Description
What is your issue?
xr.Dataset
implements a bunch of dask-specific methods, such as __dask_tokenize__
and __dask_graph__
. It also obviously has public methods that involve dask such as .compute()
and .load()
.
In DataTree
on the other hand, I haven't yet implemented any methods like these, or even written any tests that involve dask! You can probably still use dask with datatree right now, but from dask's perspective the datatree is presumably merely a set of unconnected Dataset
objects.
We could choose to implement methods like .load()
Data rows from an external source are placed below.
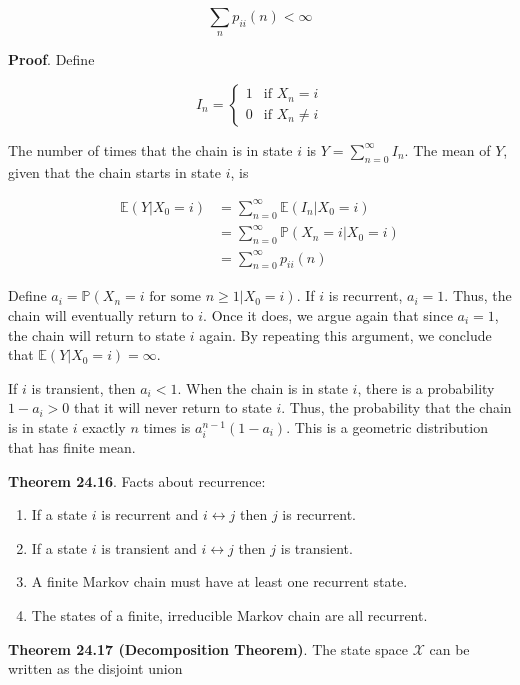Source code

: \[ \sum_{n} p_{ii}(n) < \infty \]

\textbf{Proof}. Define

\[ 
I_{n} = \begin{cases}
1 & \text{if } X_{n} = i \\
0 & \text{if } X_{n} \neq i
\end{cases}
\]

The number of times that the chain is in state \(i\) is
\(Y = \sum_{n=0}^{\infty} I_{n}\). The mean of \(Y\), given that the chain
starts in state \(i\), is

\begin{align*}
\mathbb{E}(Y | X_{0} = i) &= \sum_{n=0}^{\infty} \mathbb{E}(I_{n} | X_{0} = i) \\
&= \sum_{n=0}^{\infty} \mathbb{P}(X_{n} = i | X_{0} = i) \\
&= \sum_{n=0}^{\infty} p_{ii}(n)
\end{align*}

Define
\(a_{i} = \mathbb{P}(X_{n} = i \text{ for some } n \geq 1 | X_{0} = i)\). If
\(i\) is recurrent, \(a_{i} = 1\). Thus, the chain will eventually return
to \(i\). Once it does, we argue again that since \(a_{i} = 1\), the chain
will return to state \(i\) again. By repeating this argument, we
conclude that \(\mathbb{E}(Y | X_{0} = i) = \infty\).

If \(i\) is transient, then \(a_{i} < 1\). When the chain is in state
\(i\), there is a probability \(1 - a_{i} > 0\) that it will never return
to state \(i\). Thus, the probability that the chain is in state \(i\)
exactly \(n\) times is \(a_{i}^{n - 1}(1 - a_{i})\). This is a geometric
distribution that has finite mean.

\textbf{Theorem 24.16}. Facts about recurrence:

\begin{enumerate}[tightlist,label={\arabic*.}]
\item
  If a state \(i\) is recurrent and \(i \leftrightarrow j\) then \(j\)
  is recurrent.
\item
  If a state \(i\) is transient and \(i \leftrightarrow j\) then \(j\)
  is transient.
\item
  A finite Markov chain must have at least one recurrent state.
\item
  The states of a finite, irreducible Markov chain are all recurrent.
\end{enumerate}

\textbf{Theorem 24.17 (Decomposition Theorem)}. The state space
\(\mathcal{X}\) can be written as the disjoint union

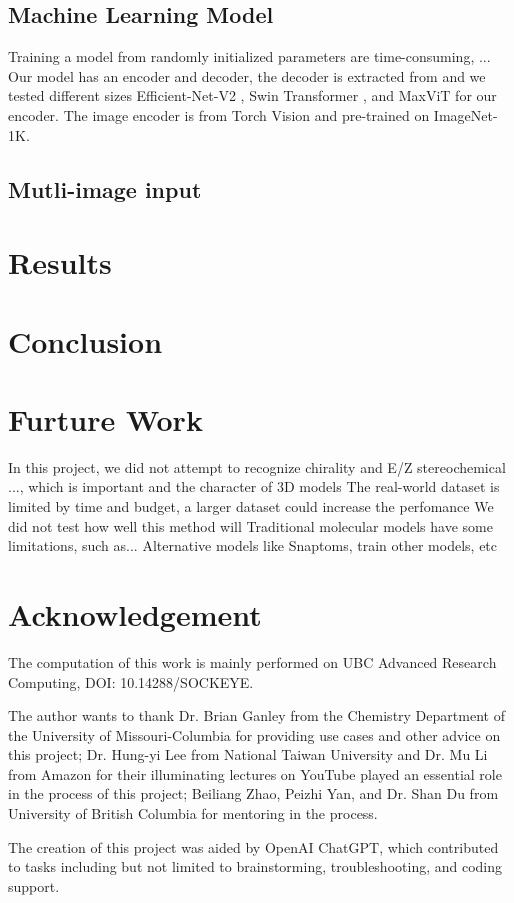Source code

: \documentclass{article}
\begin{document}
\subsection{Machine Learning Model}
Training a model from randomly initialized parameters are time-consuming, ... 
Our model has an encoder and decoder, the decoder is extracted from \cite{swinocsr} and we tested different sizes Efficient-Net-V2 \cite{effv2}, Swin Transformer \cite{swinocsr}, and MaxViT \cite{tu_maxvit:_2022} for our encoder. The image encoder is from Torch Vision and pre-trained on ImageNet-1K. 
\subsection{Mutli-image input}
\section{Results} 
\section{Conclusion}
\section{Furture Work}
In this project, we did not attempt to recognize chirality and E/Z stereochemical  ..., which is important and the character of 3D models 
The real-world dataset is limited by time and budget, a larger dataset could increase the perfomance
We did not test how well this method will 
Traditional molecular models have some limitations, such as... Alternative models like Snaptoms, train other models, etc
\section*{Acknowledgement}
The computation of this work is mainly performed on UBC Advanced Research Computing, DOI: 10.14288/SOCKEYE.

The author wants to thank Dr. Brian Ganley from the Chemistry Department of the University of Missouri-Columbia for providing use cases and other advice on this project; Dr. Hung-yi Lee from National Taiwan University and Dr. Mu Li from Amazon for their illuminating lectures on YouTube played an essential role in the process of this project; Beiliang Zhao, Peizhi Yan, and Dr. Shan Du from University of British Columbia for mentoring in the process. 

The creation of this project was aided by OpenAI ChatGPT, which contributed to tasks including but not limited to brainstorming, troubleshooting, and coding support.

\end{document}
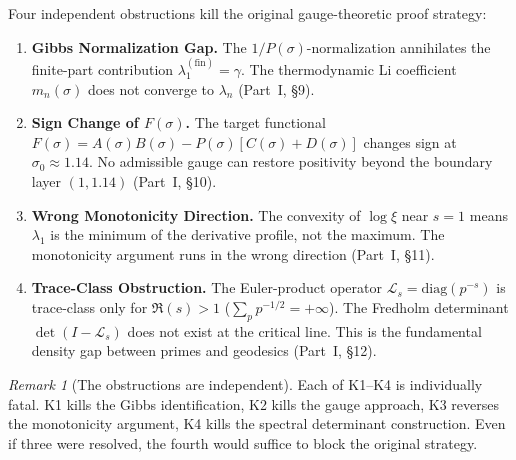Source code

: \documentclass[12pt,a4paper]{article}
\theoremstyle{definition}
\theoremstyle{remark}
\newtheorem{remark}[theorem]{Remark}
\begin{document}
Four independent obstructions kill the original gauge-theoretic proof strategy:

\begin{enumerate}[label=\textbf{K\arabic*},leftmargin=3em]
  \item \textbf{Gibbs Normalization Gap.} The $1/P(\sigma)$-normalization annihilates the finite-part contribution $\lambda_1^{(\mathrm{fin})} = \gamma$. The thermodynamic Li coefficient $m_n(\sigma)$ does not converge to $\lambda_n$ (Part~I, \S9).

  \item \textbf{Sign Change of $F(\sigma)$.} The target functional $F(\sigma) = A(\sigma)B(\sigma) - P(\sigma)[C(\sigma) + D(\sigma)]$ changes sign at $\sigma_0 \approx 1.14$. No admissible gauge can restore positivity beyond the boundary layer $(1, 1.14)$ (Part~I, \S10).

  \item \textbf{Wrong Monotonicity Direction.} The convexity of $\log\xi$ near $s = 1$ means $\lambda_1$ is the minimum of the derivative profile, not the maximum. The monotonicity argument runs in the wrong direction (Part~I, \S11).

  \item \textbf{Trace-Class Obstruction.} The Euler-product operator $\mathcal{L}_s = \mathrm{diag}(p^{-s})$ is trace-class only for $\Re(s) > 1$ ($\sum_p p^{-1/2} = +\infty$). The Fredholm determinant $\det(I - \mathcal{L}_s)$ does not exist at the critical line. This is the fundamental density gap between primes and geodesics (Part~I, \S12).
\end{enumerate}

\begin{remark}[The obstructions are independent]
Each of K1--K4 is individually fatal. K1 kills the Gibbs identification, K2 kills the gauge approach, K3 reverses the monotonicity argument, K4 kills the spectral determinant construction. Even if three were resolved, the fourth would suffice to block the original strategy.
\end{remark}
\end{document}
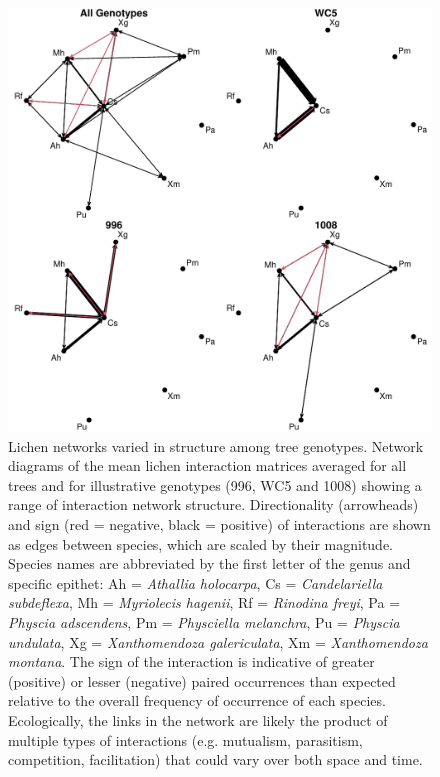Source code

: \documentclass[fleqn,12pt]{olplainarticle}
\begin{document}
\begin{figure}[ht]
\centering
\includegraphics[width=\linewidth]{figures/cn_onc.pdf}
\caption{Lichen networks varied in structure among tree
  genotypes. Network diagrams of the mean lichen interaction matrices
  averaged for all trees and for illustrative genotypes (996, WC5 and
  1008) showing a range of interaction network
  structure. Directionality (arrowheads) and sign (red = negative,
  black = positive) of interactions are shown as edges between
  species, which are scaled by their magnitude.  Species names are
  abbreviated by the first letter of the genus and specific epithet:
  Ah = \textit{Athallia holocarpa}, Cs = \textit{Candelariella
    subdeflexa}, Mh = \textit{Myriolecis hagenii}, Rf =
  \textit{Rinodina freyi}, Pa = \textit{Physcia adscendens}, Pm =
  \textit{Physciella melanchra}, Pu = \textit{Physcia undulata}, Xg =
  \textit{Xanthomendoza galericulata}, Xm = \textit{Xanthomendoza
    montana}. The sign of the interaction is indicative of greater
  (positive) or lesser (negative) paired occurrences than expected
  relative to the overall frequency of occurrence of each
  species. Ecologically, the links in the network are likely the
  product of multiple types of interactions (e.g. mutualism,
  parasitism, competition, facilitation) that could vary over both
  space and time.}
\label{fig:geno_nets}
\end{figure}
\end{document}
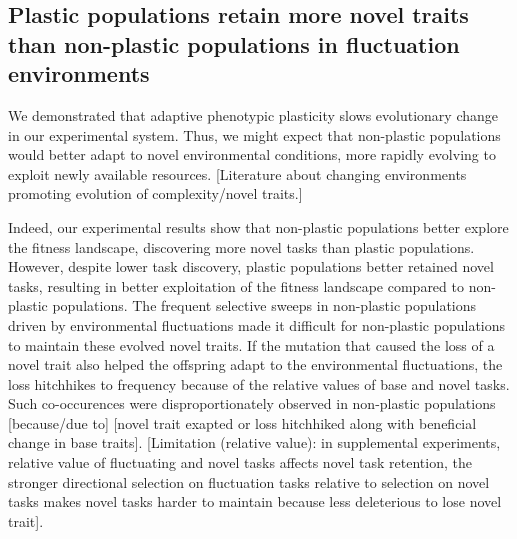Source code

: \subsection{Plastic populations retain more novel traits than non-plastic populations in fluctuation environments}

We demonstrated that adaptive phenotypic plasticity slows evolutionary change in our experimental system. 
Thus, we might expect that non-plastic populations would better adapt to novel environmental conditions, more rapidly evolving to exploit newly available resources.
[Literature about changing environments promoting evolution of complexity/novel traits.]

Indeed, our experimental results show that non-plastic populations better explore the fitness landscape, discovering more novel tasks than plastic populations.
However, despite lower task discovery, plastic populations better retained novel tasks, resulting in better exploitation of the fitness landscape compared to non-plastic populations.
The frequent selective sweeps in non-plastic populations driven by environmental fluctuations made it difficult for non-plastic populations to maintain these evolved novel traits.
If the mutation that caused the loss of a novel trait also helped the offspring adapt to the environmental fluctuations, the loss hitchhikes to frequency because of the relative values of base and novel tasks.
Such co-occurences were disproportionately observed in non-plastic populations [because/due to] [novel trait exapted or loss hitchhiked along with beneficial change in base traits].
[Limitation (relative value): in supplemental experiments, relative value of fluctuating and novel tasks affects novel task retention, the stronger directional selection on fluctuation tasks relative to selection on novel tasks makes novel tasks harder to maintain because less deleterious to lose novel trait].



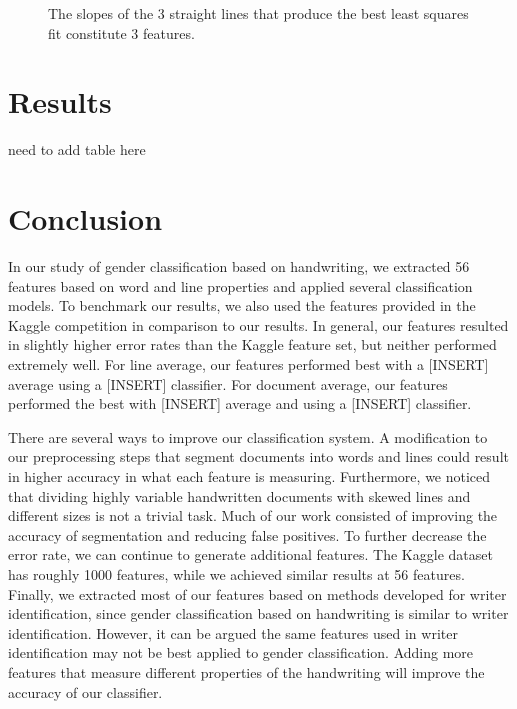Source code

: \documentclass[paper=a4, fontsize=11pt]{scrartcl} %
\numberwithin{equation}{section} %
\numberwithin{figure}{section} %
\numberwithin{table}{section} %
\begin{document}
\begin{figure}
  \label{fig:fractaldimension}
  \caption{The slopes of the 3 straight lines that produce the best
    least squares fit constitute 3 features.}
\end{figure}

\section{Results}
need to add table here
\label{sec:results}
\section{Conclusion}
In our study of gender classification based on handwriting, we
extracted 56 features based on word and line properties and applied
several classification models. To benchmark our results, we also used
the features provided in the Kaggle competition in comparison to our
results. In general, our features resulted in slightly higher error
rates than the Kaggle feature set, but neither performed extremely
well. For line average, our features performed best with a [INSERT]
average using a [INSERT] classifier. For document average, our
features performed the best with [INSERT] average and using a [INSERT]
classifier.

There are several ways to improve our classification system. A
modification to our preprocessing steps that segment documents into
words and lines could result in higher accuracy in what each feature
is measuring. Furthermore, we noticed that dividing highly variable
handwritten documents with skewed lines and different sizes is not a
trivial task. Much of our work consisted of improving the accuracy of
segmentation and reducing false positives. To further decrease the
error rate, we can continue to generate additional features. The
Kaggle dataset has roughly 1000 features, while we achieved similar
results at 56 features. Finally, we extracted most of our features
based on methods developed for writer identification, since gender
classification based on handwriting is similar to writer
identification. However, it can be argued the same features used in
writer identification may not be best applied to gender
classification. Adding more features that measure different properties
of the handwriting will improve the accuracy of our classifier.



\end{document}
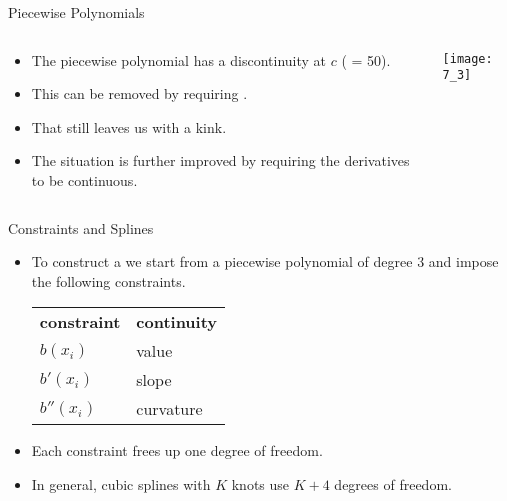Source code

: \documentclass[mathserif, aspectratio=169]{beamer}
\begin{document}
\begin{frame}{Piecewise Polynomials}
	\begin{columns}
		\begin{column}{0.5\textwidth}
			\begin{itemize}
				\item The piecewise polynomial has a discontinuity at $c$ ( = 50).
				\item This can be removed by requiring .
				\item That still leaves us with a kink.
				\item The situation is further improved by requiring 
					the derivatives to be continuous.
			\end{itemize}
		\end{column}
		\begin{column}{0.5\textwidth}
			\begin{center}
				\texttt{[image: 7\_3]}
			\end{center}
		\end{column}
	\end{columns}
\end{frame}

\begin{frame}{Constraints and Splines}
	\begin{itemize}
		\item To construct a  we start from a piecewise polynomial
			of degree 3 and impose the following constraints.
			\begin{popblock}{0.4\textwidth}{}
				\begin{tabular}[h]{ll}
					{\bfseries\blue constraint} & {\bfseries\blue continuity} \\
					$b(x_i)$ & value \\
					$b'(x_i)$ & slope \\
					$b''(x_i)$ & curvature\\
				\end{tabular}
			\end{popblock}
		\item Each constraint frees up one degree of freedom.
		\item In general, cubic splines with $K$ knots use $K+4$ degrees of freedom.
	\end{itemize}
\end{frame}
\end{document}
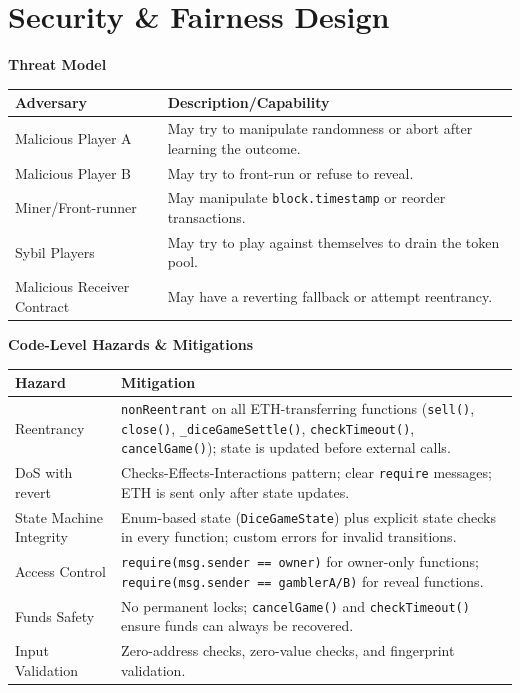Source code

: \documentclass[10pt,a4paper]{article}
\begin{document}
\section{Security \& Fairness Design}
\begingroup
\small
\noindent\textbf{Threat Model}

\smallskip
\noindent\begin{tabularx}{\textwidth}{@{}>{\raggedright\arraybackslash}p{}X@{}}
\toprule
\textbf{Adversary} & \textbf{Description/Capability} \\
\midrule
Malicious Player A & May try to manipulate randomness or abort after learning the outcome. \\
Malicious Player B & May try to front-run or refuse to reveal. \\
Miner/Front-runner & May manipulate \texttt{block.timestamp} or reorder transactions. \\
Sybil Players & May try to play against themselves to drain the token pool. \\
Malicious Receiver Contract & May have a reverting fallback or attempt reentrancy. \\
\bottomrule
\end{tabularx}

\medskip
\noindent\textbf{Code-Level Hazards \& Mitigations}

\smallskip
\noindent\begin{tabularx}{\textwidth}{@{}>{\raggedright\arraybackslash}p{}X@{}}
\toprule
\textbf{Hazard} & \textbf{Mitigation} \\
\midrule
Reentrancy & \texttt{nonReentrant} on all ETH-transferring functions (\texttt{sell()}, \texttt{close()}, \texttt{\_diceGameSettle()}, \texttt{checkTimeout()}, \texttt{cancelGame()}); state is updated before external calls. \\
DoS with revert & Checks-Effects-Interactions pattern; clear \texttt{require} messages; ETH is sent only after state updates. \\
State Machine Integrity & Enum-based state (\texttt{DiceGameState}) plus explicit state checks in every function; custom errors for invalid transitions. \\
Access Control & \texttt{require(msg.sender == owner)} for owner-only functions; \texttt{require(msg.sender == gamblerA/B)} for reveal functions. \\
Funds Safety & No permanent locks; \texttt{cancelGame()} and \texttt{checkTimeout()} ensure funds can always be recovered. \\
Input Validation & Zero-address checks, zero-value checks, and fingerprint validation. \\
\bottomrule
\end{tabularx}
\end{document}
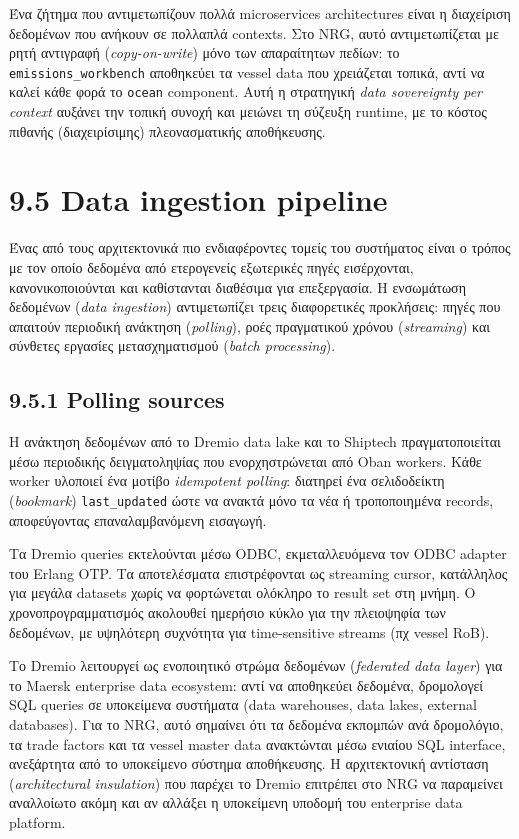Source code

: Ένα ζήτημα που αντιμετωπίζουν πολλά microservices architectures είναι η
διαχείριση δεδομένων που ανήκουν σε πολλαπλά contexts. Στο NRG, αυτό
αντιμετωπίζεται με ρητή αντιγραφή (\emph{copy-on-write}) μόνο των
απαραίτητων πεδίων: το \texttt{emissions\_workbench} αποθηκεύει τα
vessel data που χρειάζεται τοπικά, αντί να καλεί κάθε φορά το
\texttt{ocean} component. Αυτή η στρατηγική \emph{data sovereignty per
context} αυξάνει την τοπική συνοχή και μειώνει τη σύζευξη runtime, με το
κόστος πιθανής (διαχειρίσιμης) πλεονασματικής αποθήκευσης.

\section{9.5 Data ingestion pipeline}\label{data-ingestion-pipeline}

Ένας από τους αρχιτεκτονικά πιο ενδιαφέροντες τομείς του συστήματος
είναι ο τρόπος με τον οποίο δεδομένα από ετερογενείς εξωτερικές πηγές
εισέρχονται, κανονικοποιούνται και καθίστανται διαθέσιμα για
επεξεργασία. Η ενσωμάτωση δεδομένων (\emph{data ingestion})
αντιμετωπίζει τρεις διαφορετικές προκλήσεις: πηγές που απαιτούν
περιοδική ανάκτηση (\emph{polling}), ροές πραγματικού χρόνου
(\emph{streaming}) και σύνθετες εργασίες μετασχηματισμού (\emph{batch
processing}).

\subsection{9.5.1 Polling sources}\label{polling-sources}

Η ανάκτηση δεδομένων από το Dremio data lake και το Shiptech
πραγματοποιείται μέσω περιοδικής δειγματοληψίας που ενορχηστρώνεται από
Oban workers. Κάθε worker υλοποιεί ένα μοτίβο \emph{idempotent polling}:
διατηρεί ένα σελιδοδείκτη (\emph{bookmark}) \texttt{last\_updated} ώστε
να ανακτά μόνο τα νέα ή τροποποιημένα records, αποφεύγοντας
επαναλαμβανόμενη εισαγωγή.

Τα Dremio queries εκτελούνται μέσω ODBC, εκμεταλλευόμενα τον ODBC
adapter του Erlang OTP. Τα αποτελέσματα επιστρέφονται ως streaming
cursor, κατάλληλος για μεγάλα datasets χωρίς να φορτώνεται ολόκληρο το
result set στη μνήμη. Ο χρονοπρογραμματισμός ακολουθεί ημερήσιο κύκλο
για την πλειοψηφία των δεδομένων, με υψηλότερη συχνότητα για
time-sensitive streams (πχ vessel RoB).

Το Dremio λειτουργεί ως ενοποιητικό στρώμα δεδομένων (\emph{federated
data layer}) για το Maersk enterprise data ecosystem: αντί να αποθηκεύει
δεδομένα, δρομολογεί SQL queries σε υποκείμενα συστήματα (data
warehouses, data lakes, external databases). Για το NRG, αυτό σημαίνει
ότι τα δεδομένα εκπομπών ανά δρομολόγιο, τα trade factors και τα vessel
master data ανακτώνται μέσω ενιαίου SQL interface, ανεξάρτητα από το
υποκείμενο σύστημα αποθήκευσης. Η αρχιτεκτονική αντίσταση
(\emph{architectural insulation}) που παρέχει το Dremio επιτρέπει στο
NRG να παραμείνει αναλλοίωτο ακόμη και αν αλλάξει η υποκείμενη υποδομή
του enterprise data platform.

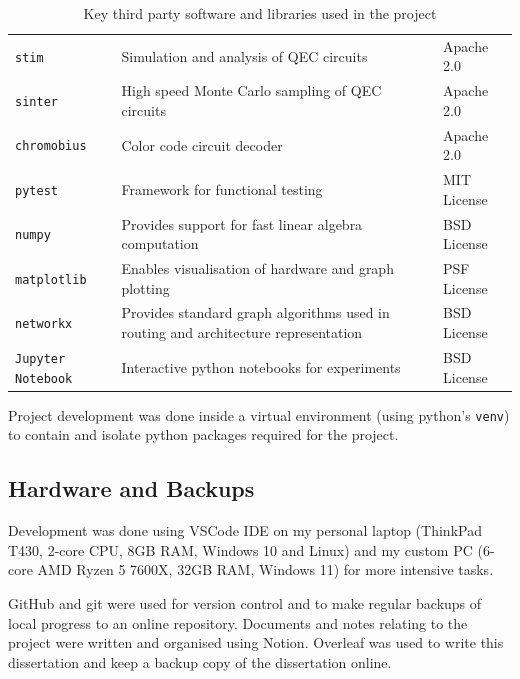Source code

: \begin{table}[!h]
\centering
\renewcommand{\arraystretch}{1.2}
\begin{tabular}{|>{\raggedright\arraybackslash}p{2.5cm}|>{\raggedright\arraybackslash}p{8cm}|>{\raggedright\arraybackslash}p{2.5cm}|}
\hline
\multicolumn{1}{|c|}{\textbf{Library}} & 
\multicolumn{1}{c|}{\textbf{Purpose}} & 
\multicolumn{1}{c|}{\textbf{License}} \\
\hline

\texttt{stim}
& Simulation and analysis of QEC circuits
& Apache 2.0 \\


\texttt{sinter}
& High speed Monte Carlo sampling of QEC circuits
& Apache 2.0 \\

\texttt{chromobius}
& Color code circuit decoder
& Apache 2.0\\

\texttt{pytest}
& Framework for functional testing 
& MIT License \\

\texttt{numpy}
& Provides support for fast linear algebra computation
& BSD License \\

\texttt{matplotlib}
& Enables visualisation of hardware and graph plotting
& PSF License \\

\texttt{networkx}
& Provides standard graph algorithms used in routing and architecture representation
& BSD License \\

\texttt{Jupyter} \texttt{Notebook}
& Interactive python notebooks for experiments
& BSD License \\
\hline

\end{tabular}
\caption{Key third party software and libraries used in the project}
\label{tab:licenses}
\end{table}

Project development was done inside a virtual environment (using python's \texttt{venv}) to contain and isolate python packages required for the project.

\subsection{Hardware and Backups}

Development was done using VSCode IDE on my personal laptop (ThinkPad T430, 2-core CPU, 8GB RAM, Windows 10 and Linux) and my custom PC (6-core AMD Ryzen 5 7600X, 32GB RAM, Windows 11) for more intensive tasks. 

GitHub and git were used for version control and to make regular backups of local progress to an online repository. 
Documents and notes relating to the project were written and organised using Notion. Overleaf was used to write this dissertation and keep a backup copy of the dissertation online.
as just a mapping over the tree, i.e.
def load(self):
for node in self.subtree:
if node.has_data:
node.ds.load()
Most of that should just already work (or work very easily) using map_over_subtree
.
There are also special double-underscore methods defined on Dataset
https://docs.dask.org/en/stable/custom-collections.html
Xarray objects satisfy this Collections protocol, so you can do dask.tokenize(xarray_thing)
, dask.compute(xarray_thing)
etc (visualize
, persist
).
We could add these, but it would be rather nice if someone who understands the double-underscore dask methods really well just took this on. @darothen helpfully started this in xarray-contrib/datatree#196 but it stalled.
@jrbourbeau are you/Coiled interested in submitting a PR to get xarray.DataTree
fully integrated with dask?